According to a landmark University California at San Francisco examine, greater than 40 p.c of seniors expertise isolation and its potential opposed results. Covid made this worse, reducing them off from common communal video games and meals.

Carla Perissinotto, the professor who led the examine, says ElliQ leaves her with some questions.

“I want to be hopeful but I’m very cautious,” she stated in an interview. “What’s the right amount of reliance on this? Can the results be sustained over time? Will it lead to a bigger sense of loss if it goes away? What are the ethics with people who may not understand this is an AI they’re talking to? I just don’t think we’ve done the research to understand the risks yet.”

There are also fears of a WALL-E impact — if machines do an excessive amount of of the emotional heavy lifting, might it deter essential human socializing? Kavita Sivaramakrishnan, professor at Columbia University’s Mailman School of Public Health, stated she sees AI as a “partial and stopgap solution” and prefers “long-term investment, resources and accessible means of integration of older persons in the community.”

ElliQ’s befriending techniques go to the coronary heart of what satisfies us about human friendship. When one other individual remembers what delicacies we like and suggests an apt restaurant, it displays a fundamental stage of human caring. Can that exist when a pc is solely submitting away a information level it doesn’t perceive?

Thoren says she is definite it may. “When you’re a young person, even if you live alone, you have a career, maybe you volunteer, you have things to do,” she stated. “But when you’re retired you have to look for those things to do. You have to find a way to combat that sense of isolation.
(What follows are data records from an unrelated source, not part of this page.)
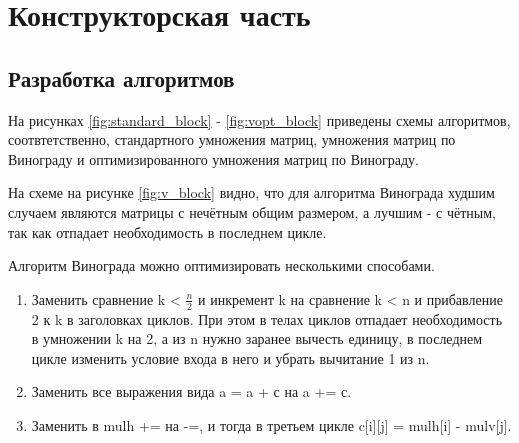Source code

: \chapter{Конструкторская часть}


\section{Разработка алгоритмов}

На рисунках \ref{fig:standard_block} -  \ref{fig:vopt_block} приведены схемы алгоритмов, соотвтетственно, стандартного умножения матриц, умножения матриц по Винограду и оптимизированного умножения матриц по Винограду.

На схеме на рисунке \ref{fig:v_block} видно, что для алгоритма Винограда худшим случаем являются матрицы с нечётным общим размером, а лучшим - с чётным, так как отпадает необходимость в последнем цикле.

Алгоритм Винограда можно оптимизировать несколькими способами.
\begin{enumerate}[label={\arabic*)}]
	\item Заменить сравнение k < $\frac{n}{2}$ и инкремент k на сравнение k < n и прибавление 2 к k в заголовках циклов. При этом в телах циклов отпадает необходимость в умножении k на 2, а из n нужно заранее вычесть единицу, в последнем цикле изменить условие входа в него и убрать вычитание 1 из n.  
	\item Заменить все выражения вида a = a + с на a += с.
	\item Заменить в mulh += на -=, и тогда в третьем цикле  c[i][j] = mulh[i] - mulv[j].
\end{enumerate}


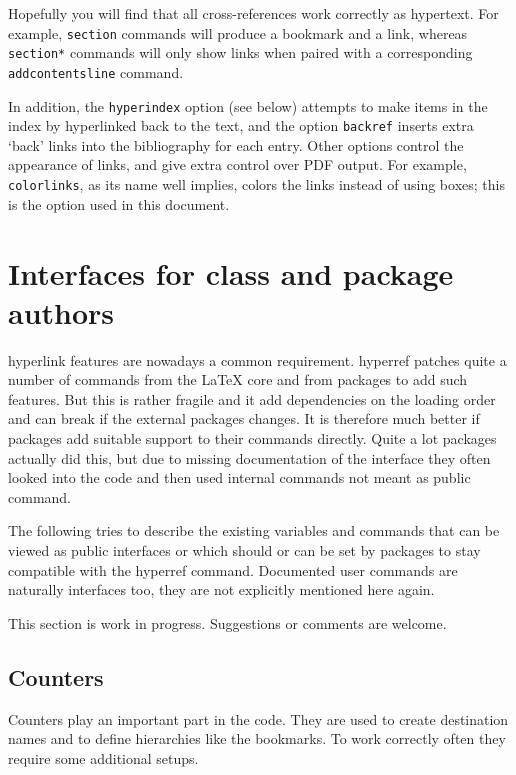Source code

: \documentclass{article}
\newcommand*{\xpackage}[1]{\textsf{#1}}
\newcommand{\bs}{\symbol{'134}}%
\newcommand{\ci}[1]{\texttt{\bs#1}}
\begin{document}
Hopefully you will find that all cross-references
work correctly as hypertext. For example, \ci{section} commands will
produce a bookmark and a link, whereas \ci{section*} commands will only
show links when paired with a corresponding \ci{addcontentsline}
command.

In addition, the \texttt{hyperindex} option (see below) attempts to make
items in the index by hyperlinked back to the text, and the option
\texttt{backref} inserts extra `back' links into the bibliography for
each entry. Other options control the appearance of links, and give
extra control over PDF output. For example, \texttt{colorlinks}, as its
name well implies, colors the links instead of using boxes; this is the
option used in this document.

\section{Interfaces for class and package authors}

hyperlink features are nowadays a common requirement. \xpackage{hyperref}
patches quite a number of commands from the  \LaTeX{} core and from packages
to add such features. But this is rather fragile and it add dependencies
on the loading order and can break if the external packages changes.
It is therefore much better if packages add suitable support to their commands directly.
Quite a lot packages actually did this, but due to missing documentation of the interface
they often looked into the code and then used internal commands not meant as public command.

The following tries to describe the existing variables and commands that
can be viewed as public interfaces or which should or can be set by packages
to stay compatible with the \xpackage{hyperref} command. Documented user commands
are naturally interfaces too, they are not explicitly mentioned here again.

This section is work in progress. Suggestions or comments are welcome.


\subsection{Counters}
Counters play an important part in the code. They are used to create destination names and
to define hierarchies like the bookmarks. To work correctly often they require some additional
setups.
\end{document}
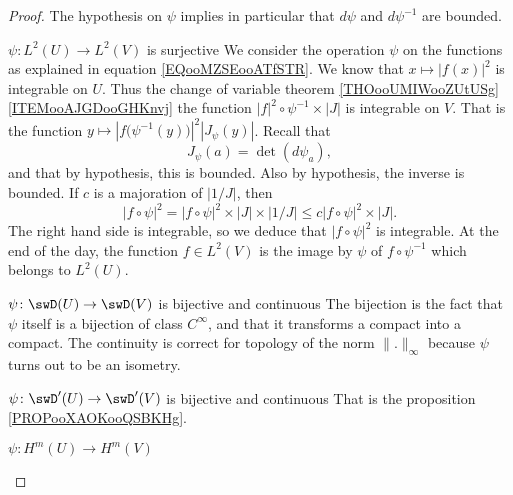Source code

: \begin{proof}
    The hypothesis on \( \psi\) implies in particular that \( d\psi\) and \( d\psi^{-1}\) are bounded.
    \begin{subproof}
    \item[\( \psi\colon L^2(U)\to L^2(V)\) is surjective] 
        We consider the operation \( \psi\) on the functions as explained in equation \eqref{EQooMZSEooATfSTR}. We know that \( x\mapsto | f(x) |^2\) is integrable on \( U\). Thus the change of variable theorem \ref{THOooUMIWooZUtUSg}\ref{ITEMooAJGDooGHKnvj} the function \( | f |^2\circ\psi^{-1}\times | J |\) is integrable on \( V\). That is the function \( y\mapsto | f\big( \psi^{-1}(y) \big) |^2| J_{\psi}(y) |\). Recall that
        \begin{equation}
            J_{\psi}(a)=\det(d\psi_a),
        \end{equation}
        and that by hypothesis, this is bounded. Also by hypothesis, the inverse is bounded. If \( c\) is a majoration of \( | 1/J |\), then
        \begin{equation}
            | f\circ\psi |^2=| f\circ\psi |^2\times | J |\times | 1/J |\leq c| f\circ\psi |^2\times | J |.
        \end{equation}
        The right hand side is integrable, so we deduce that \( | f\circ\psi |^2\) is integrable. At the end of the day, the function \( f\in L^2(V)\) is the image by \( \psi\) of \( f\circ\psi^{-1}\) which belongs to \( L^2(U)\).

    \item[\( \psi\colon \swD(U)\to \swD(V)\) is bijective and continuous]
        The bijection is the fact that \( \psi\) itself is a bijection of class \(  C^{\infty}\), and that it transforms a compact into a compact. The continuity is correct for topology of the norm \( \| . \|_{\infty}\) because \( \psi\) turns out to be an isometry.

    \item[\( \psi\colon \swD'(U)\to \swD'(V)\) is bijective and continuous]
        That is the proposition \ref{PROPooXAOKooQSBKHg}.

    \item[\( \psi\colon H^m(U)\to H^m(V)\)]
        

\end{subproof}
\end{proof}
“ElliQ will say ‘How was it outside? I wish I could have gone with you.’ Or she’ll play trivia with you, and if you get a few questions right, she’ll say, ‘you’re good at this.’ Just stupid nice things. But it makes you feel good.”

“ElliQ, I’m going to go to sleep.”

“Would you like me to call your care team? Or Jennifer?”

“Let’s see how it’s tomorrow.

And with that, ElliQ shows a pajama-clad icon her display screen and goes into sleep mode, identical to her human good friend.